PDAB legislation typically requires the board to conduct its business publicly, and the voice of the consumer is a critical part of public input. As states become more aware of the particular and acute challenges that underserved populations face in accessing affordable medication, states can advance health equity in their consideration of the strategies necessary to drive down the cost of prescription drugs. For example, PDABs can advance equity by bringing diverse voices to the boards and advisory committees, and health equity goals can help guide which drugs are selected for rate setting.[3]

NASHP Model Policies Impacting Drug Prices

In August 2020, with the guidance from state policymakers and legal experts, NASHP introduced a slate of new model bills designed to take what states had learned in the important work around transparency, importation, and affordability and apply those principles in a more direct and immediate way. Although the mechanics of these bills differ in their operational approach, their policy goals are similar. They are designed to have a direct and immediate impact on prices by either prohibiting or penalizing price increases or requiring prices to be lowered, with minimal demands on state resources. By design, the revenue and/or savings they generate are intended to benefit consumers.

Reducing Prescription Drug Costs Using International Pricing

Compared to citizens of other countries, Americans pay a lot more for prescription drugs, and the rising cost of prescription drugs is a huge driver in the overall annual increase in health care costs that Americans experience routinely.[4] In the United States, rate setting is the norm for many health care services, including for Medicaid and Medicare. However, when it comes to prescription drugs, the United States has an opaque payment and distribution system that begins with prices set by drug manufacturers.

Referencing a state’s rates to Canadian rates would lead to significant savings for the state and commercial payers. The chart below, using national data, demonstrates the magnitude of the possible savings.

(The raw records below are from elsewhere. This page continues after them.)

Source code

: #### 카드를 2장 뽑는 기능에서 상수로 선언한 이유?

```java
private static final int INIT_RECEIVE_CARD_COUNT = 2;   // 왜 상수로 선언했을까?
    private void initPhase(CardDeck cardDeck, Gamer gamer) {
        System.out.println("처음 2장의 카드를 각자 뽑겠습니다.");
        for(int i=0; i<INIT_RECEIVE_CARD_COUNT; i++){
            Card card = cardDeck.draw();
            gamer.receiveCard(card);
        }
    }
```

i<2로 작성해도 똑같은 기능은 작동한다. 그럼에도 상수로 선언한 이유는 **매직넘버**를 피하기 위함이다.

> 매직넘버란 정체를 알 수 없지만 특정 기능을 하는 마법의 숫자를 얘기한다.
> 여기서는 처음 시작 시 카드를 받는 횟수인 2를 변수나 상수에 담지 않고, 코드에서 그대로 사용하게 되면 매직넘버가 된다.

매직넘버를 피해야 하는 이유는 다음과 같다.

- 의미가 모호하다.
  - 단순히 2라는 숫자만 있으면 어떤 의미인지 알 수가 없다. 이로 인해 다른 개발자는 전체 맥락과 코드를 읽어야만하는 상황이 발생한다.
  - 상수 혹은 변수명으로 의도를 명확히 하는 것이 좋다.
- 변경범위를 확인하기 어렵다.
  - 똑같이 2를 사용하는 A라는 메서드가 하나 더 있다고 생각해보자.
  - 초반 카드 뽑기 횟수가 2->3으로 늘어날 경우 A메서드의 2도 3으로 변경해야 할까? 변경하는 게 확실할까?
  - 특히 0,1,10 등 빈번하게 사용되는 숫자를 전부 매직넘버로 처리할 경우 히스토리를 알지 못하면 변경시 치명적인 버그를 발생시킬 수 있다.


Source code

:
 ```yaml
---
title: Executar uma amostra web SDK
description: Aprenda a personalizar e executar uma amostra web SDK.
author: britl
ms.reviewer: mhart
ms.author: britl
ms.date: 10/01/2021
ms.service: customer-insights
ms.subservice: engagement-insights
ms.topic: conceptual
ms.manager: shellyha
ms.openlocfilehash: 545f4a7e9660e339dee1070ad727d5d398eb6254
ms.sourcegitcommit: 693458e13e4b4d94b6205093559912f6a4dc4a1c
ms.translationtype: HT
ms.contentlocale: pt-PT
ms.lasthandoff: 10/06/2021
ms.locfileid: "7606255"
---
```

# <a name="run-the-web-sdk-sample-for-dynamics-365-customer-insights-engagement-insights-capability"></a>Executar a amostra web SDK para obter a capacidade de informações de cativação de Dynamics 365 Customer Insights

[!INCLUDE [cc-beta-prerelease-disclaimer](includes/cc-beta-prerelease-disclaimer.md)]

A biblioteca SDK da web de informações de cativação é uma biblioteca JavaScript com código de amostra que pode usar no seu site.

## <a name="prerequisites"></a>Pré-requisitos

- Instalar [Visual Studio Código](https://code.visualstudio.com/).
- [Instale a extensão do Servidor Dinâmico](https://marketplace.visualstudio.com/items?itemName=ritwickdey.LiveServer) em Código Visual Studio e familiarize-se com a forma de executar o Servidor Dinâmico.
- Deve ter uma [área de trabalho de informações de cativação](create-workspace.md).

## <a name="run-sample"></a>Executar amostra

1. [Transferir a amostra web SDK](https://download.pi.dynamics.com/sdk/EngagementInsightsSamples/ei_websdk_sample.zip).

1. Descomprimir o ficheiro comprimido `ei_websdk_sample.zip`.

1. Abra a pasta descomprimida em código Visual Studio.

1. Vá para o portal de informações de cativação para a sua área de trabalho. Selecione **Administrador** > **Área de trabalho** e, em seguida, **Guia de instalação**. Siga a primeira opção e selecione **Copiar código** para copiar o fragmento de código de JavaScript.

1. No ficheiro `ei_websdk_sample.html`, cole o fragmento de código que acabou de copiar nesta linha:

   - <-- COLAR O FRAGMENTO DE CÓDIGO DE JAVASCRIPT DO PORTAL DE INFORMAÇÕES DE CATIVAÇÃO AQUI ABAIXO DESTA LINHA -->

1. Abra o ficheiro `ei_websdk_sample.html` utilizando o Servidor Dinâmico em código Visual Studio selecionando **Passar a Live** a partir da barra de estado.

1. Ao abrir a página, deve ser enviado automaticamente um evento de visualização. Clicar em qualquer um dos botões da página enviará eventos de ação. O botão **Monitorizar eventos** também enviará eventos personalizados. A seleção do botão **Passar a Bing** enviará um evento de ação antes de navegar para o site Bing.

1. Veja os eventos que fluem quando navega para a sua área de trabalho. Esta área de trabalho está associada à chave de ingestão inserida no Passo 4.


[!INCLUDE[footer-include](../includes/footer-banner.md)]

Figure 2: Savings from Canadian Reference Rates

Drug Name & Dosage

Source: National Average Drug Acquisition Cost (NADAC) data

US Price (NADAC) Canadian Reference Rate* Price Difference Savings off

US Prices

 

Humira syringe (40 mg/0.8 ml)
(arthritis, psoriasis, Crohn’s)
$2,706.38 $541.29 $2,165.09 80%
1 ml of Enbrel (50 mg/ml syringe)
(arthritis, psoriasis, Crohn’s)
$1,353.94 $272.28 $1,081.66 80%
1 ml of Stelara (90 mg/1 ml syringe )
(arthritis, psoriasis, Crohn’s)
$21,331.28 $3,267.64 $18,063.64 85%
1 ml of Victoza (2-pak of 18 mg/3 ml pen)*
(diabetes)
$103.44 $17.30 $86.14 83%
Truvada tablet (200 mg/300 mg)
(PrEP for HIV)
$59.71 $19.78 $39.93 67%
Xeljanz tablet (5 mg)
(rheumatoid arthritis)
$76.07 $17.50 $58.57 77%
Eplcusa tablet (400 mg/100 mg)
(hepatitis C)
$869.05 $541.32 $327.73 38%
Zytiga tablet (250 mg)
(cancer)
$87.63 21.47 $66.16 75%

The model bill directs a state to compile a list of the costliest drugs, defined as price times utilization, using a list from the state employee health insurance plan as the benchmark. This list is then compared to publicly available information from the four most populous Canadian provinces (Ontario, Quebec, British Columbia, and Alberta) and directs that the lowest price becomes the reference rate for payers. The bill applies to state entities (other than Medicaid), commercial payers, and ERISA plans that choose to participate.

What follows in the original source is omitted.